If n > 0 and 9x^2 + kx + 36 = (3x + n)^2 for all values of x, what’s the value of k-n?
Expand the expression (3x+n)^2 and because these expressions are equal to each other for all values of x, the coefficients of the quadratic terms must be equal. I will leave the rest for you to finish.
(3x+n)^2=9x^2+6xn+n^2
9x^2 + kx + 36=9x^2+6xn+n^2
kx=6xn ==> k=6n
36=n^2 ===> 6=n
k =6(6) = 36
k-n = 30
36-6 = 30
I’m just going to repeat the last answer, but with words.
The point is to do this quickly and correctly. Break down the original quadratic to two equal factors.

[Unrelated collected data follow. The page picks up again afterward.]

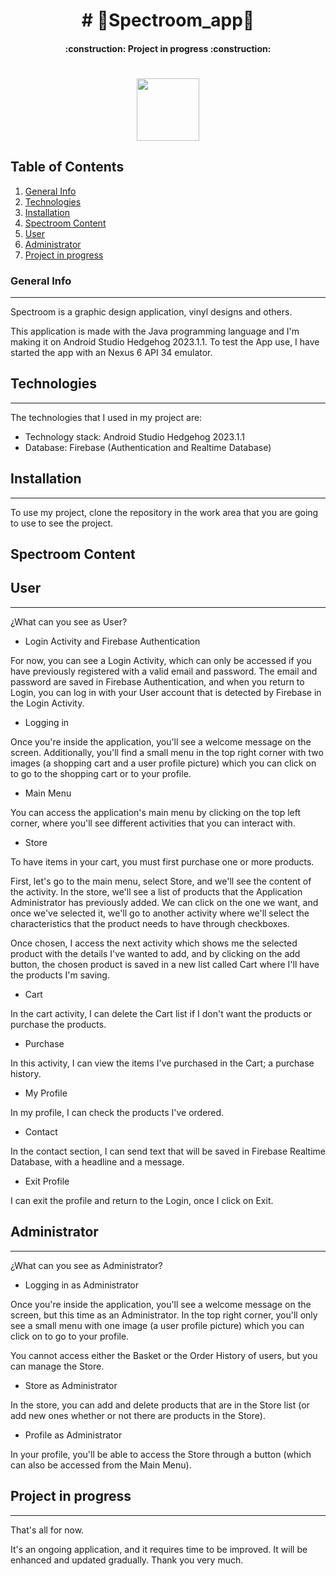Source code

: <h1 align="center"># 📱Spectroom_app📱</h1>
<h4 align="center">:construction: Project in progress :construction:</h4>

<h1 align="center"><img src="https://github.com/Madkodevian/Spectroom_app/assets/56256350/8c817bd7-e71f-4856-8703-3ccbb7d2dcde" width="100"></h1>

## Table of Contents
1. [General Info](#general-info)
2. [Technologies](#technologies)
3. [Installation](#installation)
4. [Spectroom Content](#spectroom-content)
5. [User](#user)
6. [Administrator](#Administrator)
7. [Project in progress](#Project-in-progress)

### General Info
***
Spectroom is a graphic design application, vinyl designs and others.

This application is made with the Java programming language and I'm making it on Android Studio Hedgehog 2023.1.1.
To test the App use, I have started the app with an Nexus 6 API 34 emulator.

## Technologies
***
The technologies that I used in my project are:
* Technology stack: Android Studio Hedgehog 2023.1.1
* Database: Firebase (Authentication and Realtime Database)

## Installation
***
To use my project, clone the repository in the work area that you are going to use to see the project.

## Spectroom Content
## User
***
¿What can you see as User?
* Login Activity and Firebase Authentication
<p>For now, you can see a Login Activity, which can only be accessed if you have previously registered with a valid email and password.
The email and password are saved in Firebase Authentication, and when you return to Login, you can log in with your User account that is detected by Firebase in the Login Activity.</p>

* Logging in
<p>Once you're inside the application, you'll see a welcome message on the screen. Additionally, you'll find a small menu in the top right corner with two images (a shopping cart and a user profile picture) which you can click on to go to the shopping cart or to your profile.</p>

* Main Menu
<p>You can access the application's main menu by clicking on the top left corner, where you'll see different activities that you can interact with.</p>

* Store
<p>To have items in your cart, you must first purchase one or more products.</p>

<p>First, let's go to the main menu, select Store, and we'll see the content of the activity.
In the store, we'll see a list of products that the Application Administrator has previously added.
We can click on the one we want, and once we've selected it, we'll go to another activity where we'll select the characteristics that the product needs to have through checkboxes.</p>

<p>Once chosen, I access the next activity which shows me the selected product with the details I've wanted to add, and by clicking on the add button, the chosen product is saved in a new list called Cart where I'll have the products I'm saving.</p>

* Cart
<p>In the cart activity, I can delete the Cart list if I don't want the products or purchase the products.</p>

* Purchase
<p>In this activity, I can view the items I've purchased in the Cart; a purchase history.</p>

* My Profile
<p>In my profile, I can check the products I've ordered.</p>

* Contact
<p>In the contact section, I can send text that will be saved in Firebase Realtime Database, with a headline and a message.</p>

* Exit Profile
<p>I can exit the profile and return to the Login, once I click on Exit.</p>

## Administrator
***
¿What can you see as Administrator?

* Logging in as Administrator
<p>Once you're inside the application, you'll see a welcome message on the screen, but this time as an Administrator.
In the top right corner, you'll only see a small menu with one image (a user profile picture) which you can click on to go to your profile.</p>

<p>You cannot access either the Basket or the Order History of users, but you can manage the Store.</p>

* Store as Administrator
<p>In the store, you can add and delete products that are in the Store list (or add new ones whether or not there are products in the Store).</p>

* Profile as Administrator
<p>In your profile, you'll be able to access the Store through a button (which can also be accessed from the Main Menu).<p>

## Project in progress
***
<p>That's all for now.<p>

<p>It's an ongoing application, and it requires time to be improved.
It will be enhanced and updated gradually. Thank you very much.<p>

9x^2 breaks down to (3x )(3x )
36 breaks down to 6 and 6. Since all the signs are positive, they stay positive in the factors.
So you have (3x+6) ^2
k = 2(3)(6) or 36. n=6. (FOIL. 3(6) for the inners, again for the outers, sum = 36)
k-n=30
Or, if you are feeling sneaky:
Since it is true for all x, try x = 0. You get 36 = n^2 so n = 6 [they said n was positive]
Then try x=1. You get 9 + k + 36 = 81. So k = 36.
This kind of approach works on all of those problems where they give you two polynomials that are equal for all x but one is factored out and the other not and they ask you about the coefficients.